なぜ、これほどまでにM&A(不成立も含め)が活発なのか。神尾氏の説明によれば、2つの理由があるようだ。
1つが、「クアッドプレイ」に向けた動きである。クアッドプレイとは、固定電話、携帯電話、ブロードバンド、ペイTVの4つのサービスを1つの事業者が提供することだ。欧州では、通信事業者、ケーブルTV事業者、映像/コンテンツ配信事業者が、クアッドプレイとまではいかなくとも、ケーブルTVのみ、モバイルネットワークのみ、といった単一のサービスではなく複数のサービスを融合して提供する方向を目指している。例えばイギリスでは、通信事業者のVodafoneがケーブルTV事業者のLiverty Globalを買収しようとしていた。結局この案件は交渉が白紙になったが、イギリス、ドイツ、フランスともに、融合サービスの提供を目的に買収を行う動きが目立っている。
もう1つが、投資体力の強化と、グローバルでの競争力の強化だ。実は欧州は、日本、米国、韓国に比べると高速ブロードバンドやLTEサービスの普及が遅れている。神尾氏は、「これに強い危機感を持っているEC(欧州委員会)やEU各国の政府といった政策側は、対応策として、人口5億6000万人を抱えるEU市場において、国境を越えて事業を行えるような投資体力とグローバルな競争力を持つ、規模の大きい事業者の誕生を促進すべきだとしている」と説明する。
規模の拡大は事業者にとっても歓迎すべきところではあるが、一方で政策側は競争政策も重視しているので、買収案件を何でも認可して独占事業者を生み出すわけにもいかない。事業者の規模や競争力を考慮しつつも、寡占化は避けられるよう、バランスを見ながらM&Aを認可していく必要がある。
神尾氏は「従来、欧州では、公平な競争を担保するには1カ国当たり4社くらいのモバイル通信事業者が適切ではないかという(各国間の)暗黙の了解があった」と説明する。ただ、ドイツで2014年に、O2がE-Plusを買収するという案件が認可され、ドイツ国内のモバイル通信事業者数が4社から3社に減った。これを皮切りに、「1カ国当たり4社」という概念は変わりつつあると、神尾氏は述べる。
一方で神尾氏は、「そもそも、各国の規模は小さい欧州諸国において、1カ国当たり3〜4社というのは多過ぎるのではないか」とも指摘する。「ネットワーク事業は、ある程度の規模のユーザー数がなければ先行投資がしにくいという側面がある。人口が6000万〜8000万人の国でモバイル通信事業者が3〜4社あるという状況によって、各社が非常に厳しい競争を強いられている」(同氏)。専門家の中には「通信事業者の数は欧州全体で3社くらいがちょうどいいのではないか」という声もあるほどだ。1社1社の規模も、米国に比べると小さい。

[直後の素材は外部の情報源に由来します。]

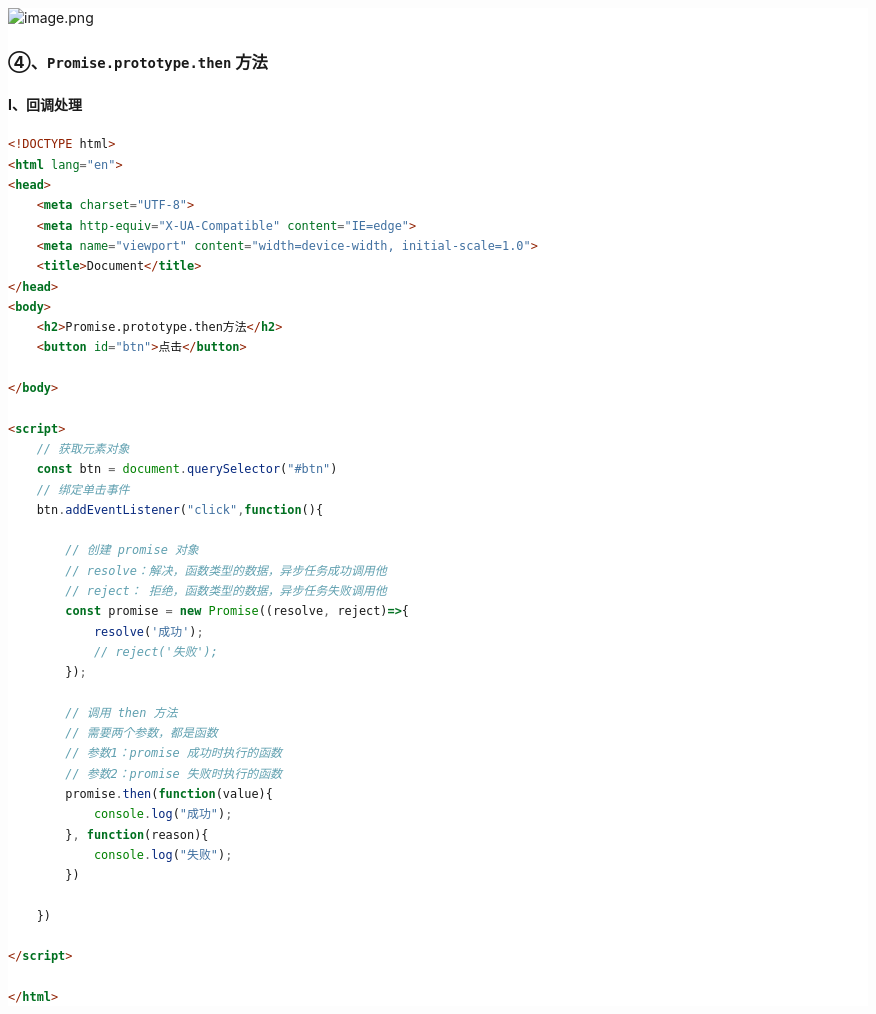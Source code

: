 ![image.png](http://www.yue-hai.top:10300/file/downloadFile?fullFilePath=%2Fhome%2Fyan%2F%E6%A1%8C%E9%9D%A2%2F%E5%86%85%E5%AD%98%2F%E6%96%87%E6%A1%A3%E8%B5%84%E6%96%99%2FTakeDown%2FWeb%2F%E4%B8%89%E4%BB%B6%E5%A5%97%2Fattachments%2F2023-07-25-13--09-20-598--0WEx208v22wVaQ.png)

### ④、`Promise.prototype.then` 方法

#### Ⅰ、回调处理

```html
<!DOCTYPE html>
<html lang="en">
<head>
    <meta charset="UTF-8">
    <meta http-equiv="X-UA-Compatible" content="IE=edge">
    <meta name="viewport" content="width=device-width, initial-scale=1.0">
    <title>Document</title>
</head>
<body>
    <h2>Promise.prototype.then方法</h2>
    <button id="btn">点击</button>
    
</body>

<script>
    // 获取元素对象
    const btn = document.querySelector("#btn")
    // 绑定单击事件
    btn.addEventListener("click",function(){

        // 创建 promise 对象
        // resolve：解决，函数类型的数据，异步任务成功调用他
        // reject： 拒绝，函数类型的数据，异步任务失败调用他
        const promise = new Promise((resolve, reject)=>{
            resolve('成功');
            // reject('失败');
        });

        // 调用 then 方法
        // 需要两个参数，都是函数
        // 参数1：promise 成功时执行的函数
        // 参数2：promise 失败时执行的函数
        promise.then(function(value){
            console.log("成功");
        }, function(reason){
            console.log("失败");
        })

    })
    
</script>

</html>
```

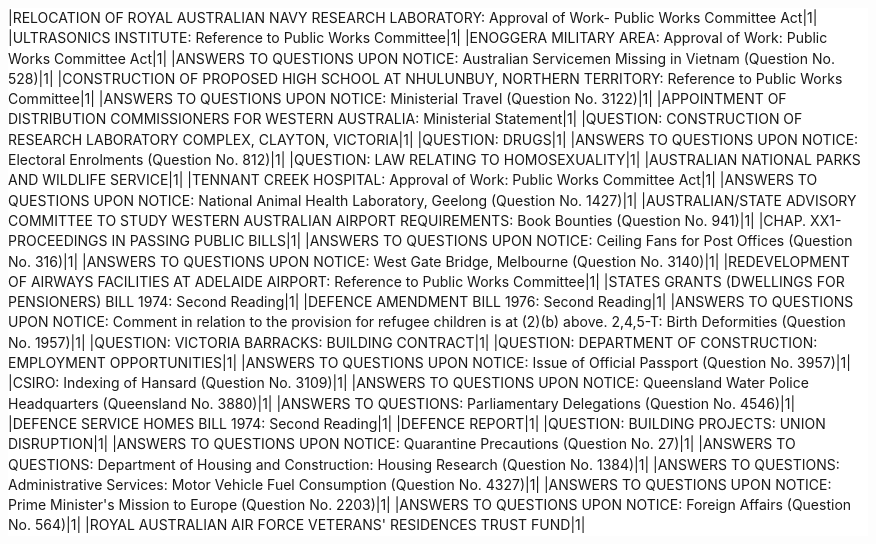 |RELOCATION OF ROYAL AUSTRALIAN NAVY RESEARCH LABORATORY: Approval of Work- Public Works Committee Act|1|
|ULTRASONICS INSTITUTE: Reference to Public Works Committee|1|
|ENOGGERA MILITARY AREA: Approval of Work: Public Works Committee Act|1|
|ANSWERS TO QUESTIONS UPON NOTICE: Australian Servicemen Missing in Vietnam (Question No. 528)|1|
|CONSTRUCTION OF PROPOSED HIGH SCHOOL AT NHULUNBUY, NORTHERN TERRITORY: Reference to Public Works Committee|1|
|ANSWERS TO QUESTIONS UPON NOTICE: Ministerial Travel (Question No. 3122)|1|
|APPOINTMENT OF DISTRIBUTION COMMISSIONERS FOR WESTERN AUSTRALIA: Ministerial Statement|1|
|QUESTION: CONSTRUCTION OF RESEARCH LABORATORY COMPLEX, CLAYTON, VICTORIA|1|
|QUESTION: DRUGS|1|
|ANSWERS TO QUESTIONS UPON NOTICE: Electoral Enrolments (Question No. 812)|1|
|QUESTION: LAW RELATING TO HOMOSEXUALITY|1|
|AUSTRALIAN NATIONAL PARKS AND WILDLIFE SERVICE|1|
|TENNANT CREEK HOSPITAL: Approval of Work: Public Works Committee Act|1|
|ANSWERS TO QUESTIONS UPON NOTICE: National Animal Health Laboratory, Geelong (Question No. 1427)|1|
|AUSTRALIAN/STATE ADVISORY COMMITTEE TO STUDY WESTERN AUSTRALIAN AIRPORT REQUIREMENTS: Book Bounties (Question No. 941)|1|
|CHAP. XX1-PROCEEDINGS IN PASSING PUBLIC BILLS|1|
|ANSWERS TO QUESTIONS UPON NOTICE: Ceiling Fans for Post Offices (Question No. 316)|1|
|ANSWERS TO QUESTIONS UPON NOTICE: West Gate Bridge, Melbourne (Question No. 3140)|1|
|REDEVELOPMENT OF AIRWAYS FACILITIES AT ADELAIDE AIRPORT: Reference to Public Works Committee|1|
|STATES GRANTS (DWELLINGS FOR PENSIONERS) BILL 1974: Second Reading|1|
|DEFENCE AMENDMENT BILL 1976: Second Reading|1|
|ANSWERS TO QUESTIONS UPON NOTICE: Comment in relation to the provision for refugee children is at (2)(b) above. 2,4,5-T: Birth Deformities (Question No. 1957)|1|
|QUESTION: VICTORIA BARRACKS: BUILDING CONTRACT|1|
|QUESTION: DEPARTMENT OF CONSTRUCTION: EMPLOYMENT OPPORTUNITIES|1|
|ANSWERS TO QUESTIONS UPON NOTICE: Issue of Official Passport (Question No. 3957)|1|
|CSIRO: Indexing of Hansard (Question No. 3109)|1|
|ANSWERS TO QUESTIONS UPON NOTICE: Queensland Water Police Headquarters (Queensland No. 3880)|1|
|ANSWERS TO QUESTIONS: Parliamentary Delegations (Question No. 4546)|1|
|DEFENCE SERVICE HOMES BILL 1974: Second Reading|1|
|DEFENCE REPORT|1|
|QUESTION: BUILDING PROJECTS: UNION DISRUPTION|1|
|ANSWERS TO QUESTIONS UPON NOTICE: Quarantine Precautions (Question No. 27)|1|
|ANSWERS TO QUESTIONS: Department of Housing and Construction: Housing Research (Question No. 1384)|1|
|ANSWERS TO QUESTIONS: Administrative Services: Motor Vehicle Fuel Consumption (Question No. 4327)|1|
|ANSWERS TO QUESTIONS UPON NOTICE: Prime Minister's Mission to Europe (Question No. 2203)|1|
|ANSWERS TO QUESTIONS UPON NOTICE: Foreign Affairs (Question No. 564)|1|
|ROYAL AUSTRALIAN AIR FORCE VETERANS' RESIDENCES TRUST FUND|1|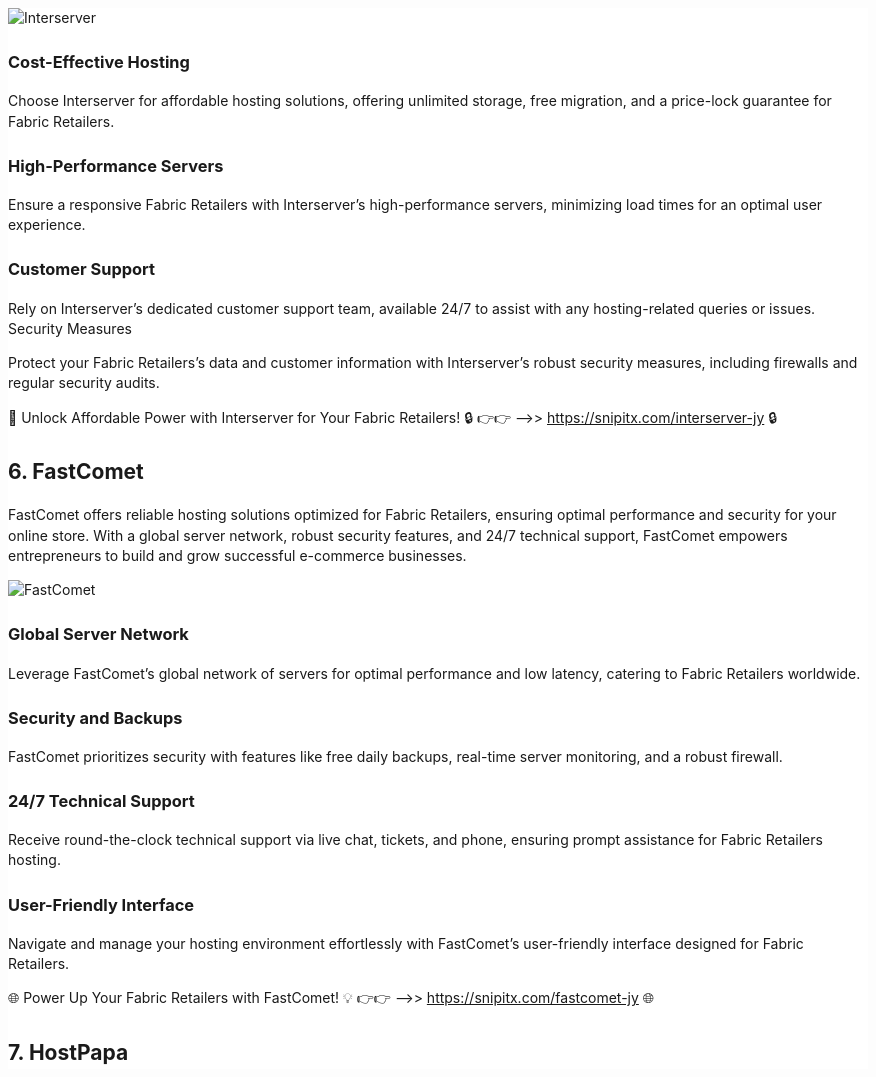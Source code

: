 ![Interserver](https://i.imgur.com/OM5dOEW.jpeg "Interserver Hosting")

### Cost-Effective Hosting
Choose Interserver for affordable hosting solutions, offering unlimited storage, free migration, and a price-lock guarantee for Fabric Retailers.

### High-Performance Servers
Ensure a responsive Fabric Retailers with Interserver’s high-performance servers, minimizing load times for an optimal user experience.

### Customer Support
Rely on Interserver’s dedicated customer support team, available 24/7 to assist with any hosting-related queries or issues.
Security Measures

Protect your Fabric Retailers’s data and customer information with Interserver’s robust security measures, including firewalls and regular security audits.

💸 Unlock Affordable Power with Interserver for Your Fabric Retailers! 🔒
👉👉 -->> https://snipitx.com/interserver-jy 🔒

## 6. FastComet

FastComet offers reliable hosting solutions optimized for Fabric Retailers, ensuring optimal performance and security for your online store. With a global server network, robust security features, and 24/7 technical support, FastComet empowers entrepreneurs to build and grow successful e-commerce businesses.

![FastComet](https://i.imgur.com/7qgXuWp.png "FastComet Hosting")

### Global Server Network
Leverage FastComet’s global network of servers for optimal performance and low latency, catering to Fabric Retailers worldwide.

### Security and Backups
FastComet prioritizes security with features like free daily backups, real-time server monitoring, and a robust firewall.

### 24/7 Technical Support
Receive round-the-clock technical support via live chat, tickets, and phone, ensuring prompt assistance for Fabric Retailers hosting.

### User-Friendly Interface
Navigate and manage your hosting environment effortlessly with FastComet’s user-friendly interface designed for Fabric Retailers.

🌐 Power Up Your Fabric Retailers with FastComet! 💡
👉👉 -->> https://snipitx.com/fastcomet-jy 🌐

## 7. HostPapa
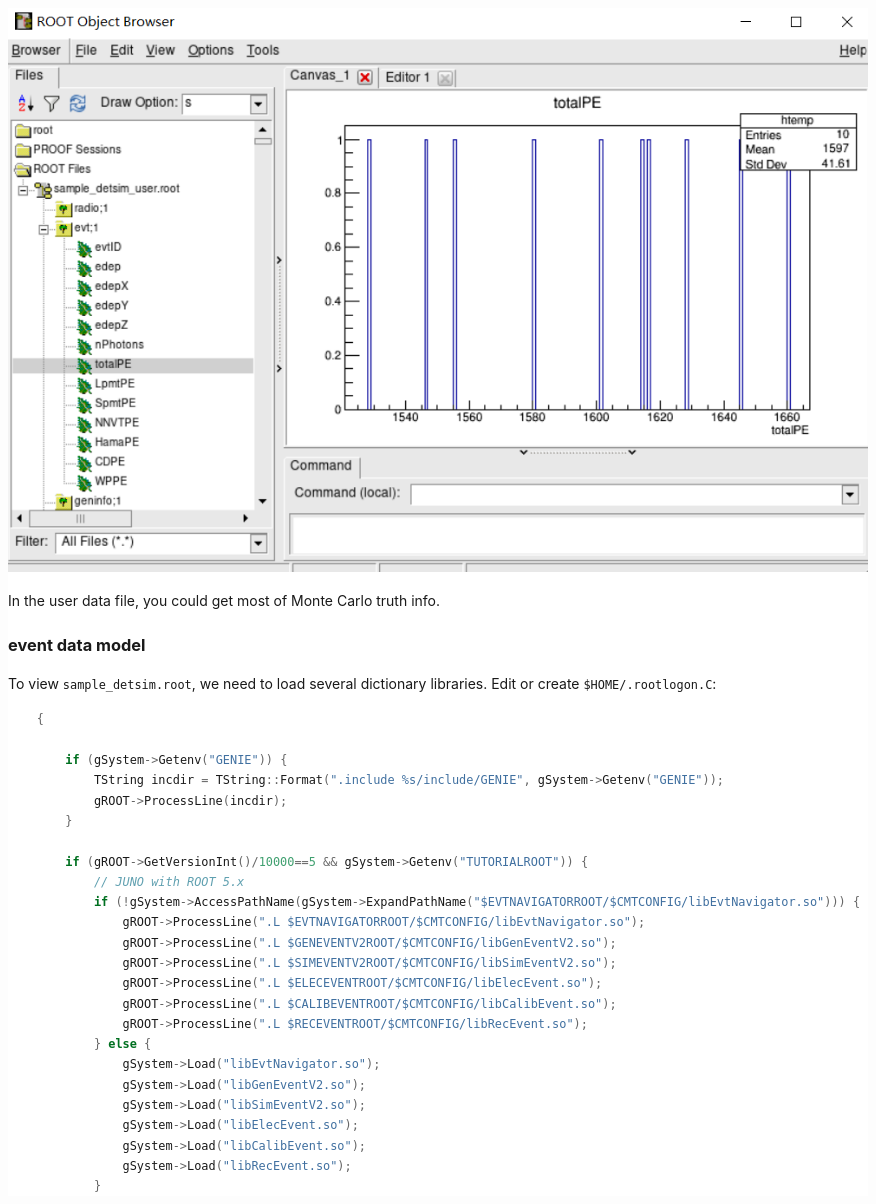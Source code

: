 ![Fig. TBrowser View Distribution of plain ROOT](figs/TBrowser2.png)

In the user data file, you could get most of Monte Carlo truth info.

### event data model

To view `sample_detsim.root`, we need to load several dictionary libraries. Edit or create `$HOME/.rootlogon.C`:

```cpp
    {

        if (gSystem->Getenv("GENIE")) {
            TString incdir = TString::Format(".include %s/include/GENIE", gSystem->Getenv("GENIE"));
            gROOT->ProcessLine(incdir);
        }

        if (gROOT->GetVersionInt()/10000==5 && gSystem->Getenv("TUTORIALROOT")) {
            // JUNO with ROOT 5.x
            if (!gSystem->AccessPathName(gSystem->ExpandPathName("$EVTNAVIGATORROOT/$CMTCONFIG/libEvtNavigator.so"))) {
                gROOT->ProcessLine(".L $EVTNAVIGATORROOT/$CMTCONFIG/libEvtNavigator.so");
                gROOT->ProcessLine(".L $GENEVENTV2ROOT/$CMTCONFIG/libGenEventV2.so");
                gROOT->ProcessLine(".L $SIMEVENTV2ROOT/$CMTCONFIG/libSimEventV2.so");
                gROOT->ProcessLine(".L $ELECEVENTROOT/$CMTCONFIG/libElecEvent.so");
                gROOT->ProcessLine(".L $CALIBEVENTROOT/$CMTCONFIG/libCalibEvent.so");
                gROOT->ProcessLine(".L $RECEVENTROOT/$CMTCONFIG/libRecEvent.so");
            } else {
                gSystem->Load("libEvtNavigator.so");
                gSystem->Load("libGenEventV2.so");
                gSystem->Load("libSimEventV2.so");
                gSystem->Load("libElecEvent.so");
                gSystem->Load("libCalibEvent.so");
                gSystem->Load("libRecEvent.so");
            }
```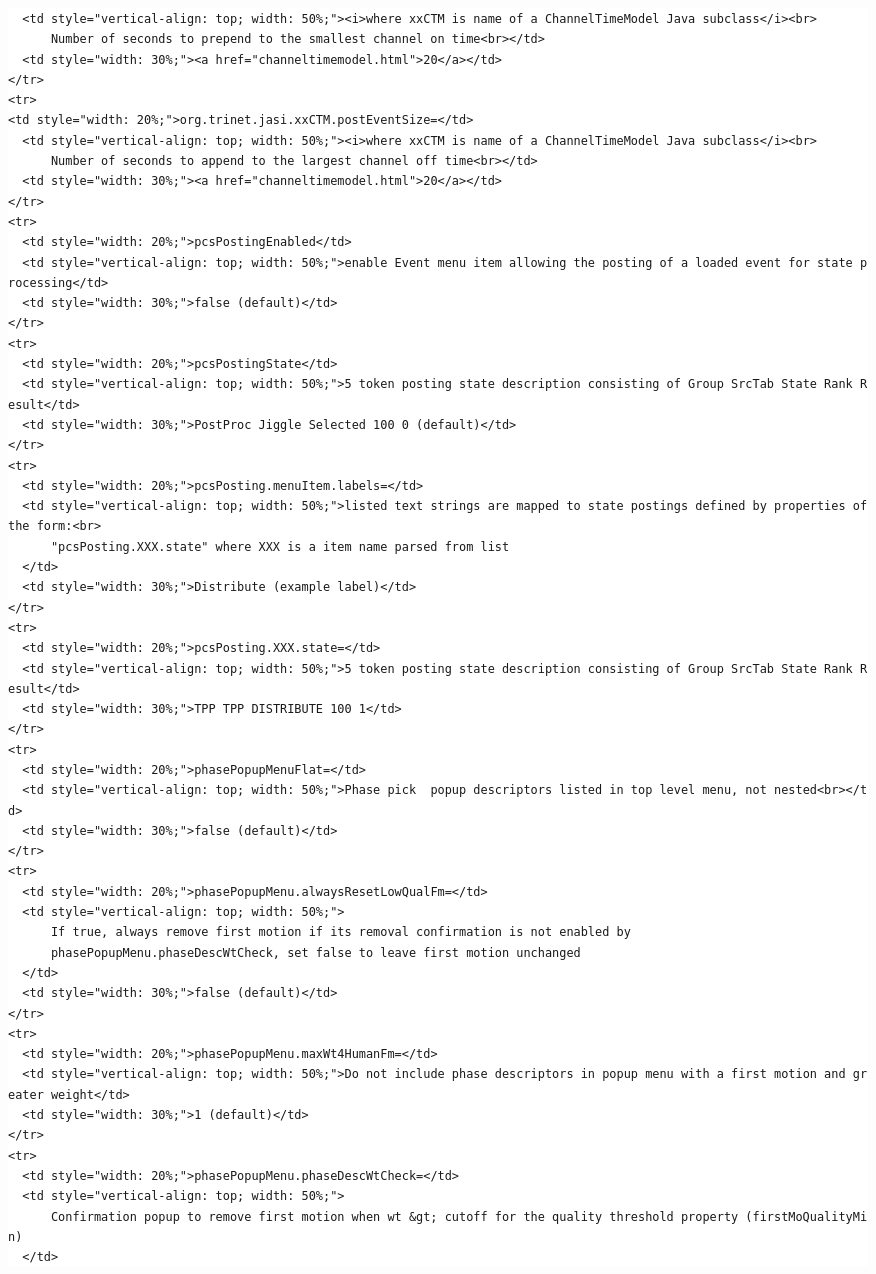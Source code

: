       <td style="vertical-align: top; width: 50%;"><i>where xxCTM is name of a ChannelTimeModel Java subclass</i><br>
          Number of seconds to prepend to the smallest channel on time<br></td>
      <td style="width: 30%;"><a href="channeltimemodel.html">20</a></td>
    </tr>
    <tr>
    <td style="width: 20%;">org.trinet.jasi.xxCTM.postEventSize=</td>
      <td style="vertical-align: top; width: 50%;"><i>where xxCTM is name of a ChannelTimeModel Java subclass</i><br>
          Number of seconds to append to the largest channel off time<br></td>
      <td style="width: 30%;"><a href="channeltimemodel.html">20</a></td>
    </tr>
    <tr>
      <td style="width: 20%;">pcsPostingEnabled</td>
      <td style="vertical-align: top; width: 50%;">enable Event menu item allowing the posting of a loaded event for state processing</td>
      <td style="width: 30%;">false (default)</td>
    </tr>
    <tr>
      <td style="width: 20%;">pcsPostingState</td>
      <td style="vertical-align: top; width: 50%;">5 token posting state description consisting of Group SrcTab State Rank Result</td>
      <td style="width: 30%;">PostProc Jiggle Selected 100 0 (default)</td>
    </tr>
    <tr>
      <td style="width: 20%;">pcsPosting.menuItem.labels=</td>
      <td style="vertical-align: top; width: 50%;">listed text strings are mapped to state postings defined by properties of the form:<br>
          "pcsPosting.XXX.state" where XXX is a item name parsed from list
      </td>
      <td style="width: 30%;">Distribute (example label)</td>
    </tr>
    <tr>
      <td style="width: 20%;">pcsPosting.XXX.state=</td>
      <td style="vertical-align: top; width: 50%;">5 token posting state description consisting of Group SrcTab State Rank Result</td>
      <td style="width: 30%;">TPP TPP DISTRIBUTE 100 1</td>
    </tr>
    <tr>
      <td style="width: 20%;">phasePopupMenuFlat=</td>
      <td style="vertical-align: top; width: 50%;">Phase pick  popup descriptors listed in top level menu, not nested<br></td>
      <td style="width: 30%;">false (default)</td>
    </tr>
    <tr>
      <td style="width: 20%;">phasePopupMenu.alwaysResetLowQualFm=</td>
      <td style="vertical-align: top; width: 50%;">
          If true, always remove first motion if its removal confirmation is not enabled by 
          phasePopupMenu.phaseDescWtCheck, set false to leave first motion unchanged
      </td>
      <td style="width: 30%;">false (default)</td>
    </tr>
    <tr>
      <td style="width: 20%;">phasePopupMenu.maxWt4HumanFm=</td>
      <td style="vertical-align: top; width: 50%;">Do not include phase descriptors in popup menu with a first motion and greater weight</td>
      <td style="width: 30%;">1 (default)</td>
    </tr>
    <tr>
      <td style="width: 20%;">phasePopupMenu.phaseDescWtCheck=</td>
      <td style="vertical-align: top; width: 50%;">
          Confirmation popup to remove first motion when wt &gt; cutoff for the quality threshold property (firstMoQualityMin)
      </td>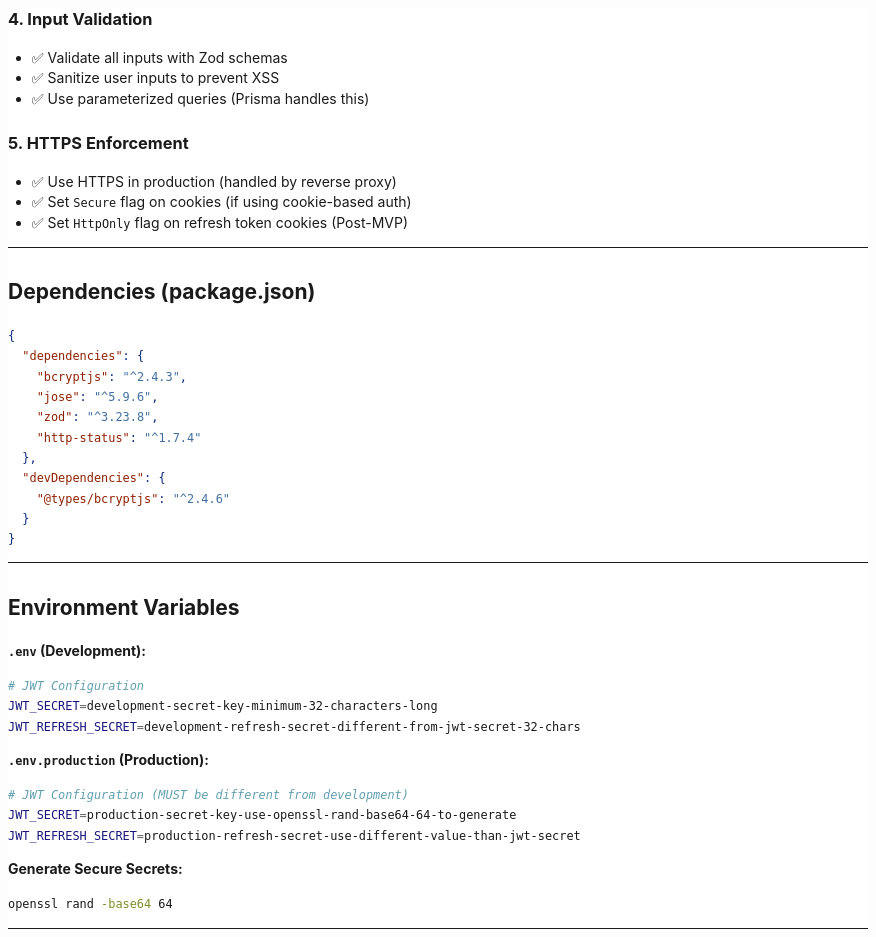 ### 4. Input Validation
- ✅ Validate all inputs with Zod schemas
- ✅ Sanitize user inputs to prevent XSS
- ✅ Use parameterized queries (Prisma handles this)

### 5. HTTPS Enforcement
- ✅ Use HTTPS in production (handled by reverse proxy)
- ✅ Set `Secure` flag on cookies (if using cookie-based auth)
- ✅ Set `HttpOnly` flag on refresh token cookies (Post-MVP)

---

## Dependencies (package.json)

```json
{
  "dependencies": {
    "bcryptjs": "^2.4.3",
    "jose": "^5.9.6",
    "zod": "^3.23.8",
    "http-status": "^1.7.4"
  },
  "devDependencies": {
    "@types/bcryptjs": "^2.4.6"
  }
}
```

---

## Environment Variables

**`.env` (Development):**
```bash
# JWT Configuration
JWT_SECRET=development-secret-key-minimum-32-characters-long
JWT_REFRESH_SECRET=development-refresh-secret-different-from-jwt-secret-32-chars
```

**`.env.production` (Production):**
```bash
# JWT Configuration (MUST be different from development)
JWT_SECRET=production-secret-key-use-openssl-rand-base64-64-to-generate
JWT_REFRESH_SECRET=production-refresh-secret-use-different-value-than-jwt-secret
```

**Generate Secure Secrets:**
```bash
openssl rand -base64 64
```

---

欧州の通信事業者のこうした断片化は、5G(第5世代移動通信)の取り組みの遅さにもつながっている。3Gをけん引した欧州だが、4Gでは米国に主導権を握られた。そのため、5Gではその主導権を取り返すべく、2013年に5G研究開発を促進する団体「5GPPP(Public-Private Partnership)」を立ち上げるなど力を入れている。通信事業者も、それぞれ通信機器メーカーと組んで5Gへの取り組みを発表している。
といった具合だ。
だが、日米韓に比べると目立った動きは少ない。情報通信総合研究所のモバイル系の研究員も、5Gにおける欧州の今後の動きは「不透明」とコメントしている。5G以前に4Gの普及が遅れているので、この状況も当然だといえるだろう。
イギリスでは2016年6月23日(現地時間)に国民投票が行われ、EU離脱派が残留派を上回った。「イギリスのEU離脱による通信業界への影響で、想定されていることはあるのか」との質問に神尾氏は、「現時点では、イギリス資本で本社もイギリスに構えているVodafoneの本社を、(EU加盟国内の)他の国に移すべきではないか、という声がある。それ以外では目立った動きはない。EU離脱に関しては最低でも2年かかるとみられていて、関係の事業者は皆、動き出すにはまだ早いと感じているようだ」と答えた。